(Available data)
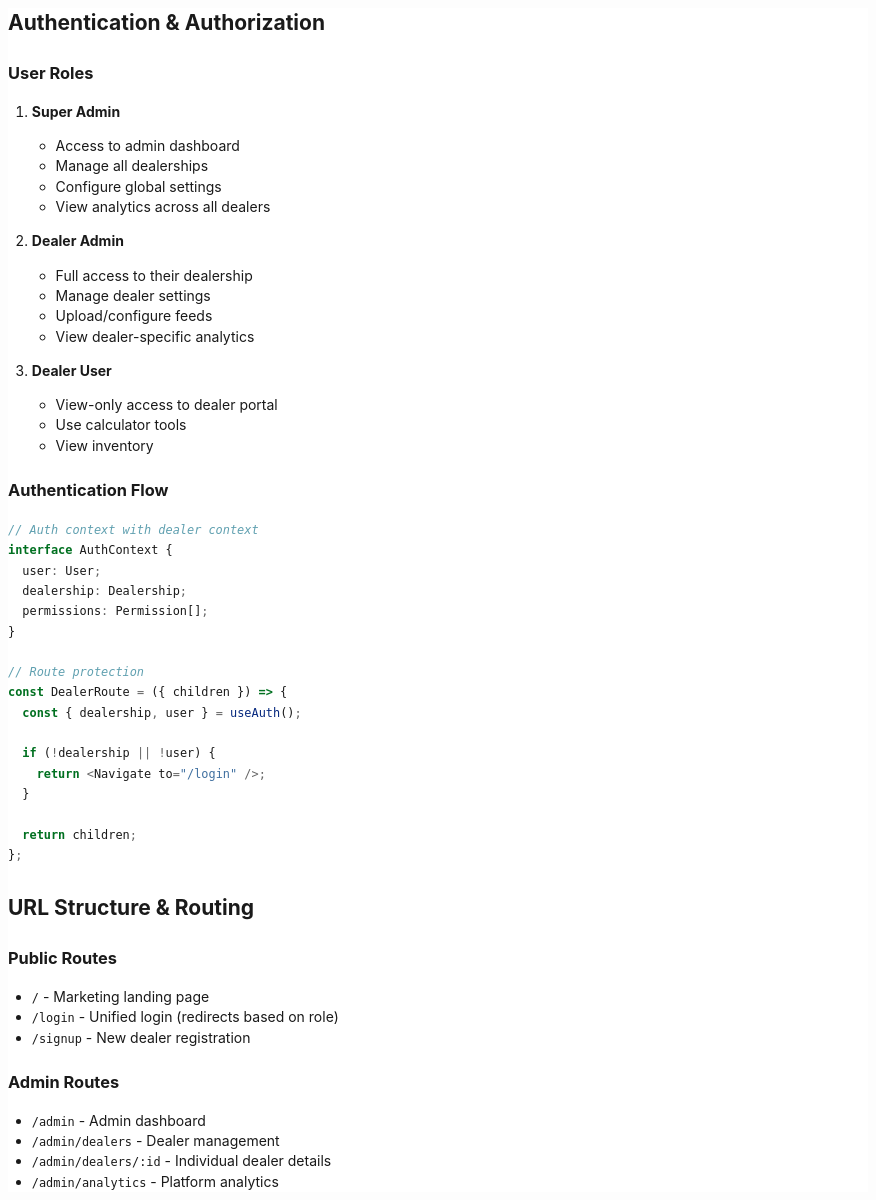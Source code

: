 ## Authentication & Authorization

### User Roles

1. **Super Admin**
   - Access to admin dashboard
   - Manage all dealerships
   - Configure global settings
   - View analytics across all dealers

2. **Dealer Admin**
   - Full access to their dealership
   - Manage dealer settings
   - Upload/configure feeds
   - View dealer-specific analytics

3. **Dealer User**
   - View-only access to dealer portal
   - Use calculator tools
   - View inventory

### Authentication Flow

```typescript
// Auth context with dealer context
interface AuthContext {
  user: User;
  dealership: Dealership;
  permissions: Permission[];
}

// Route protection
const DealerRoute = ({ children }) => {
  const { dealership, user } = useAuth();
  
  if (!dealership || !user) {
    return <Navigate to="/login" />;
  }
  
  return children;
};
```

## URL Structure & Routing

### Public Routes
- `/` - Marketing landing page
- `/login` - Unified login (redirects based on role)
- `/signup` - New dealer registration

### Admin Routes
- `/admin` - Admin dashboard
- `/admin/dealers` - Dealer management
- `/admin/dealers/:id` - Individual dealer details
- `/admin/analytics` - Platform analytics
(End Available data)
> What is being asked:
The answer must be an exact copy of the entries, with the pictures omitted.

> Output of the exercise:
Source code

: ## Authentication & Authorization

### User Roles

1. **Super Admin**
   - Access to admin dashboard
   - Manage all dealerships
   - Configure global settings
   - View analytics across all dealers

2. **Dealer Admin**
   - Full access to their dealership
   - Manage dealer settings
   - Upload/configure feeds
   - View dealer-specific analytics

3. **Dealer User**
   - View-only access to dealer portal
   - Use calculator tools
   - View inventory

### Authentication Flow

```typescript
// Auth context with dealer context
interface AuthContext {
  user: User;
  dealership: Dealership;
  permissions: Permission[];
}

// Route protection
const DealerRoute = ({ children }) => {
  const { dealership, user } = useAuth();
  
  if (!dealership || !user) {
    return <Navigate to="/login" />;
  }
  
  return children;
};
```

## URL Structure & Routing

### Public Routes
- `/` - Marketing landing page
- `/login` - Unified login (redirects based on role)
- `/signup` - New dealer registration

### Admin Routes
- `/admin` - Admin dashboard
- `/admin/dealers` - Dealer management
- `/admin/dealers/:id` - Individual dealer details
- `/admin/analytics` - Platform analytics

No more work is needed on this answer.